An international team of researchers has identified biological markers in the blood of latently infected people that may give doctors a tool they have long sought: a way to predict who is at high risk of developing active tuberculosis (TB).1

If validated through additional clinical trials, a test based on these blood biomarkers would allow doctors to target therapies to at-risk people, thus preventing them from getting sick.

The decade-long research effort was led by investigators from the South African tuberculosis vaccine initiative at the University of Cape Town, and the Center for Infectious Disease Research, Seattle. It was funded in part by the National Institutes of Health.

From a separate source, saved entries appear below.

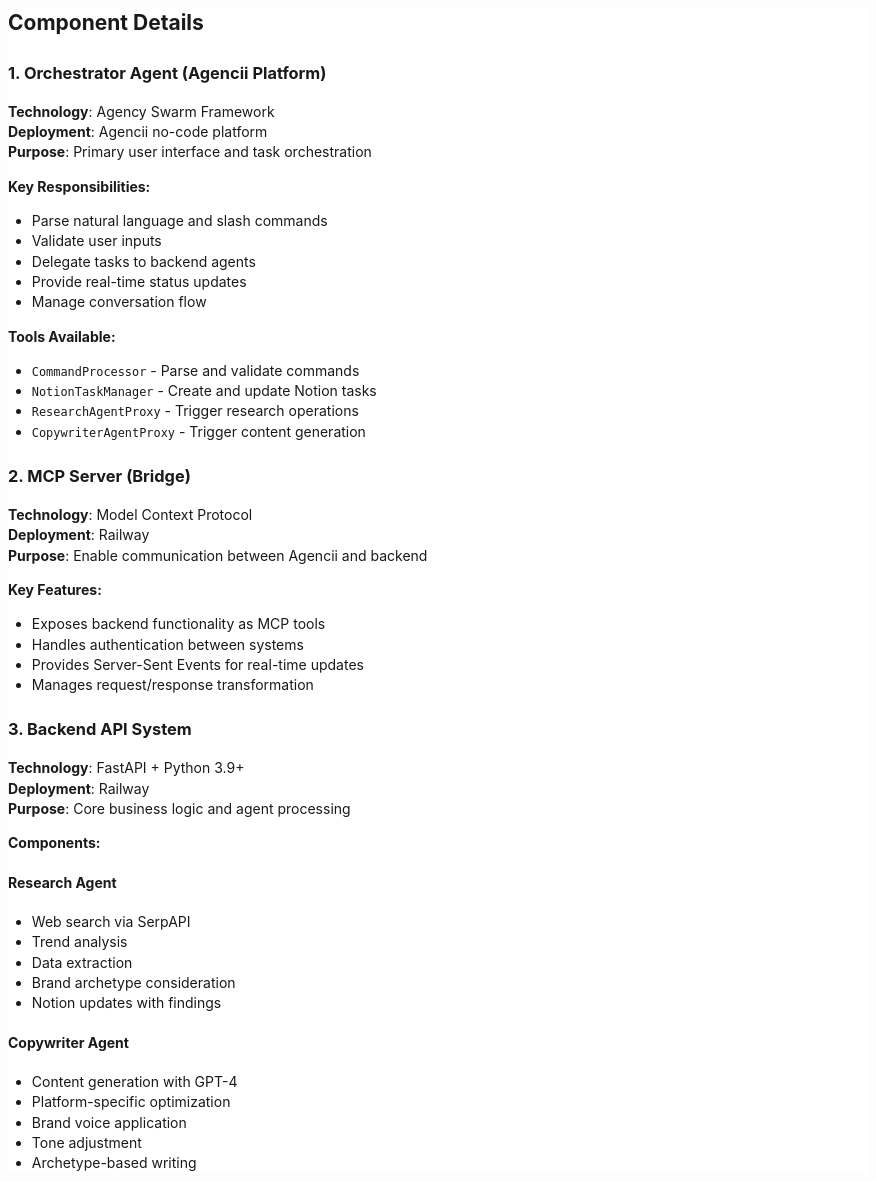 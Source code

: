 ## Component Details

### 1. Orchestrator Agent (Agencii Platform)

**Technology**: Agency Swarm Framework  
**Deployment**: Agencii no-code platform  
**Purpose**: Primary user interface and task orchestration

**Key Responsibilities:**
- Parse natural language and slash commands
- Validate user inputs
- Delegate tasks to backend agents
- Provide real-time status updates
- Manage conversation flow

**Tools Available:**
- `CommandProcessor` - Parse and validate commands
- `NotionTaskManager` - Create and update Notion tasks
- `ResearchAgentProxy` - Trigger research operations
- `CopywriterAgentProxy` - Trigger content generation

### 2. MCP Server (Bridge)

**Technology**: Model Context Protocol  
**Deployment**: Railway  
**Purpose**: Enable communication between Agencii and backend

**Key Features:**
- Exposes backend functionality as MCP tools
- Handles authentication between systems
- Provides Server-Sent Events for real-time updates
- Manages request/response transformation

### 3. Backend API System

**Technology**: FastAPI + Python 3.9+  
**Deployment**: Railway  
**Purpose**: Core business logic and agent processing

**Components:**

#### Research Agent
- Web search via SerpAPI
- Trend analysis
- Data extraction
- Brand archetype consideration
- Notion updates with findings

#### Copywriter Agent
- Content generation with GPT-4
- Platform-specific optimization
- Brand voice application
- Tone adjustment
- Archetype-based writing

The biomarkers were identified in two stages. First, researchers collected blood samples for 2 years from more than 6,000 Mycobacterium tuberculosis (Mtb)-infected but otherwise healthy adolescent volunteers in South Africa. Analysis of the samples revealed patterns of gene expression that differed among volunteers who eventually developed TB and those who remained healthy. This risk “signature,” confined to a set of 16 genes, could be detected in a blood sample as early as 18 months before the infected person developed active TB.

The team then confirmed the genetic risk signature’s predictive ability in a study of more than 4,500 volunteers in South Africa and Gambia. Volunteers in this study were healthy but lived with people who had recently been diagnosed with active TB. The second study group was more varied in age, health status, ethnicity, and exposure to locally common strains of Mtb than volunteers in the first study. Despite the differences, the same risk signature found in the first study was detected in the people who eventually developed active TB during the second trial.

One-third of the world’s population is thought to be infected with Mtb, the bacterium that causes TB, but just a small fraction ever develops symptomatic illness.

REFERENCE

  1. Zak DE, Penn-Nicholson A, Scriba TJ, et al. A blood RNA signature for tuberculosis disease risk: a prospective cohort study. The Lancet; published online in advance, March 23, 2016; doi: 10.1016/S0140-6736(15)01316-1.